Hildur não está sozinha. Faz parte de uma cena de compositores e músicos islandeses que são um dos fenômenos mais interessantes da música nos últimos anos. Quem gosta de inovação deve olhar para os talentos que vieram daquele país frio e distante. Pense no compositor Ólafur Arnalds ou no pianista Víkingur Ólafsson. Hildur colaborou diversas vezes com Jóhann Jóhannsson, compositor que morreu prematuramente em 2018, aos 48 anos. Juntos, Hildur e Jóhannsson (e o holandês Rutger Hoedemaekers) criaram a trilha da série islandesa Trapped, disponível na Netflix.
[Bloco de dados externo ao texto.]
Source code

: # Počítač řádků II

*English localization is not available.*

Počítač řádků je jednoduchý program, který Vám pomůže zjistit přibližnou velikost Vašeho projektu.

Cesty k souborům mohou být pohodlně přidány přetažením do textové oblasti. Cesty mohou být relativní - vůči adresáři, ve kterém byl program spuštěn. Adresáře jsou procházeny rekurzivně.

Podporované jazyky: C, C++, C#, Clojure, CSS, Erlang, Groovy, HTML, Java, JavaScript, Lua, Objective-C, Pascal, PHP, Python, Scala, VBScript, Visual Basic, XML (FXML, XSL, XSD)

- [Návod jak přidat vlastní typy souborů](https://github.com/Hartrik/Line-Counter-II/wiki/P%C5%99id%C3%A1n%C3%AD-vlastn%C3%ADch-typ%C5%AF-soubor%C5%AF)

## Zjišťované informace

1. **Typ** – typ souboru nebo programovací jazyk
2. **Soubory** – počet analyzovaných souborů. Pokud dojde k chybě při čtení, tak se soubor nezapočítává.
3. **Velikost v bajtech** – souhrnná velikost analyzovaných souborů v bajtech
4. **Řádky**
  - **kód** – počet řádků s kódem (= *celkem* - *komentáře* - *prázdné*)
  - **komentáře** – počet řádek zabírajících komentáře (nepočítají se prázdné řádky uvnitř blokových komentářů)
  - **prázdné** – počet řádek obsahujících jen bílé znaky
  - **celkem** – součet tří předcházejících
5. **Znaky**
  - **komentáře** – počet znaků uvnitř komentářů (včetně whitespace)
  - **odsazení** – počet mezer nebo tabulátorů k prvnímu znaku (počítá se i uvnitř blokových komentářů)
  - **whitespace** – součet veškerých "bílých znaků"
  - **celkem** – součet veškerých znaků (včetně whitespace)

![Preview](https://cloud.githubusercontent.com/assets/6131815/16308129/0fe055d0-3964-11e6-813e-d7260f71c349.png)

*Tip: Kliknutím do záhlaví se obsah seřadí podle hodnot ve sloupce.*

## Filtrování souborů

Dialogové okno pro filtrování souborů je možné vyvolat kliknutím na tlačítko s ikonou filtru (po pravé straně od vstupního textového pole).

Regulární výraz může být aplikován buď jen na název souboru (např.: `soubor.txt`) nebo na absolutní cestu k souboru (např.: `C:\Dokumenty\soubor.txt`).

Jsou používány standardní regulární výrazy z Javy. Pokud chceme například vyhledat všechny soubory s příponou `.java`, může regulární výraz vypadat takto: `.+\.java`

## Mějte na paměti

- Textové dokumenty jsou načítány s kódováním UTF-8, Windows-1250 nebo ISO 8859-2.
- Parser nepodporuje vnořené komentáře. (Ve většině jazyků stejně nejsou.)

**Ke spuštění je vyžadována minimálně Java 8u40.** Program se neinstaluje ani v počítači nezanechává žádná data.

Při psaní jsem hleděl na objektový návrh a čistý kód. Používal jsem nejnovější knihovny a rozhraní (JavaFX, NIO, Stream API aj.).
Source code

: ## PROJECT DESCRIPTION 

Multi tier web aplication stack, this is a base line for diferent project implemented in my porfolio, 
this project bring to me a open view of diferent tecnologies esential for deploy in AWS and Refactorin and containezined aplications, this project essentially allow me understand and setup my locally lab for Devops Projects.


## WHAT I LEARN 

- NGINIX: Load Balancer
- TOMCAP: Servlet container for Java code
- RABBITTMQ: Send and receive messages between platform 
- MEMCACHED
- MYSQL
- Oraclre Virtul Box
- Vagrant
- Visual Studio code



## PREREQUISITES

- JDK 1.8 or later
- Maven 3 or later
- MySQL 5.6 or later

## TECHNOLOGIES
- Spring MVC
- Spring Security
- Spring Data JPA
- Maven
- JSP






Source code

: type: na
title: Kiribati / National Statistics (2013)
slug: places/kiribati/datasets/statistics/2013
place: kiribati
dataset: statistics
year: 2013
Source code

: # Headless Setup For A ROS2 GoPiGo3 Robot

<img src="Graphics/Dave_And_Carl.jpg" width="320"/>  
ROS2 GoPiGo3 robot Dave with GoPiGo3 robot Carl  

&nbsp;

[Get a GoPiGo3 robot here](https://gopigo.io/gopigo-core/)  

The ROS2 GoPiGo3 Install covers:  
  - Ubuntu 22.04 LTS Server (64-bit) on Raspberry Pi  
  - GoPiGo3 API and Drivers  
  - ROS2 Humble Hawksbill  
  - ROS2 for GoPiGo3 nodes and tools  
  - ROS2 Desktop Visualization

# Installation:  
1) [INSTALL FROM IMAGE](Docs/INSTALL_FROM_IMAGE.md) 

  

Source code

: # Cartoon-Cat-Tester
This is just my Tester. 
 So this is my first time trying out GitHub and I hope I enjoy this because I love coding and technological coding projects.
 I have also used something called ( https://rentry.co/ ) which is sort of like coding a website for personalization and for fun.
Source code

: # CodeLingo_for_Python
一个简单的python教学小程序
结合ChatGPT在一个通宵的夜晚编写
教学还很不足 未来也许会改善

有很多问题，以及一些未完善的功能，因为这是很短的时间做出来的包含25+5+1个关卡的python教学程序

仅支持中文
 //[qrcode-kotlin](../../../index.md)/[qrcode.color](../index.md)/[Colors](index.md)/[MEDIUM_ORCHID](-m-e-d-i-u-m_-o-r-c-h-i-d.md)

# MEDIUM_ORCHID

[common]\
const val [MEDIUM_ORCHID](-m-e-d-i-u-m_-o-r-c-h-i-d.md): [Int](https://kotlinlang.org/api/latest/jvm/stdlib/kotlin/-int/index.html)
Impossível não sentir um frio na espinha com a música de abertura desse drama policial.
Jóhannsson assinou as trilhas sonoras dos filmes A Teoria de Tudo (2014, provavelmente seu trabalho mais melódico e acessível), Sicario (2015) e A Chegada (2016), e deixou como legado álbuns como Orphée (Deutsche Grammophon), nos quais desafia a fronteira entre música de concerto e popular – mas popular no sentido de não se limitar a qualquer tipo de protocolo erudito. São obras frequentemente dotadas de lentidão, repetições e ruídos, que podem tornar a audição um processo dilacerante. E belo. É um paradoxo no qual se situa a música dele e de Hildur Guðnadóttir: como podem compositores tão herméticos terem se tornado um sucesso no cinema? Não poderiam estar mais distantes da música grandiloquente de um John Williams, que gruda no ouvido. Bom para nós. Os islandeses, que nunca foram conhecidos por sua tradição musical, protagonizam uma bem-vinda invasão.